Entre os aproximadamente 19 mil títulos disponíveis, não faltam opções. O acervo inclui livros de todo tipo e, segundo Evando, raridades como um Dicionário de Quimbundo, os discursos de Rui Barbosa em Haia e a obra “Questões Vigentes”, do patrono Tobias Barreto. “Temos até mesmo livros de todas as religiões, porque a minha crença não tem nada a ver com a biblioteca”. Árvores, galinhas e abelhas garantem o ar bucólico do lugar e dão a deixa para Evando ensinar mais uma lição: “É uma biblioteca viva, como deveriam ser todas as outras”.
A biblioteca tem servido também como referência para a realização de uma série de atividades com a comunidade.

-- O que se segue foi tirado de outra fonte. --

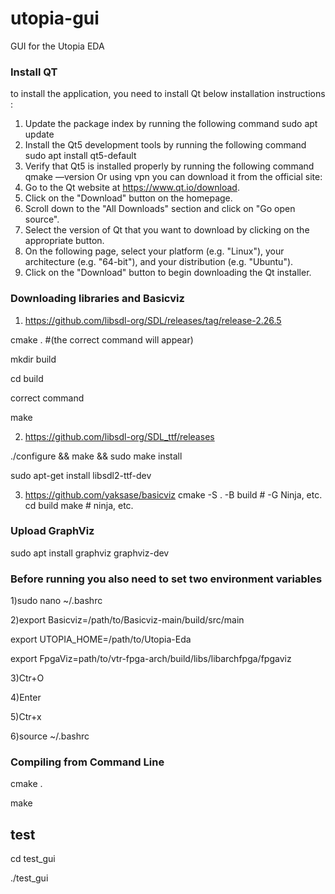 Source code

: # utopia-gui
GUI for the Utopia EDA

### Install QT

to install the application, you need to install Qt below installation instructions : 
1) Update the package index by running the following command
sudo apt update
2) Install the Qt5 development tools by running the following command
sudo apt install qt5-default
3) Verify that Qt5 is installed properly by running the following command
qmake —version
Or using vpn you can download it from the official site:
1) Go to the Qt website at https://www.qt.io/download.
2) Click on the "Download" button on the homepage.
3) Scroll down to the "All Downloads" section and click on "Go open source".
4) Select the version of Qt that you want to download by clicking on the appropriate button.
5) On the following page, select your platform (e.g. "Linux"), your architecture (e.g. "64-bit"), and your distribution (e.g. "Ubuntu").
6) Click on the "Download" button to begin downloading the Qt installer. 
### Downloading libraries and Basicviz
1) https://github.com/libsdl-org/SDL/releases/tag/release-2.26.5

  cmake . #(the correct command will appear)
  
  mkdir build
  
  cd build
  
  correct command
  
  make
  
2) https://github.com/libsdl-org/SDL_ttf/releases

  ./configure && make && sudo make install
  
  sudo apt-get install libsdl2-ttf-dev
  
3) https://github.com/yaksase/basicviz
  cmake -S . -B build # -G Ninja, etc.
  cd build
  make                # ninja, etc.

### Upload GraphViz

sudo apt install graphviz graphviz-dev

### Before running you also need to set two environment variables

  1)sudo nano ~/.bashrc

  2)export Basicviz=/path/to/Basicviz-main/build/src/main
  
  export UTOPIA_HOME=/path/to/Utopia-Eda
  
  export FpgaViz=path/to/vtr-fpga-arch/build/libs/libarchfpga/fpgaviz

  3)Ctr+O

  4)Enter

  5)Ctr+x
  
  6)source ~/.bashrc
  
### Compiling from Command Line

  cmake .


  make 

## test

cd test_gui

./test_gui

São feijoadas e saraus literários, um concurso de poesia que resultou em um CD – ainda à espera de patrocínio para ser lançado – e um livro contando a história de Vila da Penha produzido e ilustrado por seus moradores. Livro que, também por falta de recursos, não pôde ser editado, mas está à disposição do público na biblioteca. “Há uma carência muito grande de bibliotecas no Rio de Janeiro. E elas têm uma série de burocracias que fazem as pessoas se distanciarem dos livros. Aqui não tem nada disso. Já atendemos cerca de 15 mil pessoas e não existe nenhuma formalidade. A pessoa deixa o nome, o endereço e o nome do livro que pegou. Mais nada. É uma maneira de mudar essa mentalidade brasileira de não gostar de livros”, explica.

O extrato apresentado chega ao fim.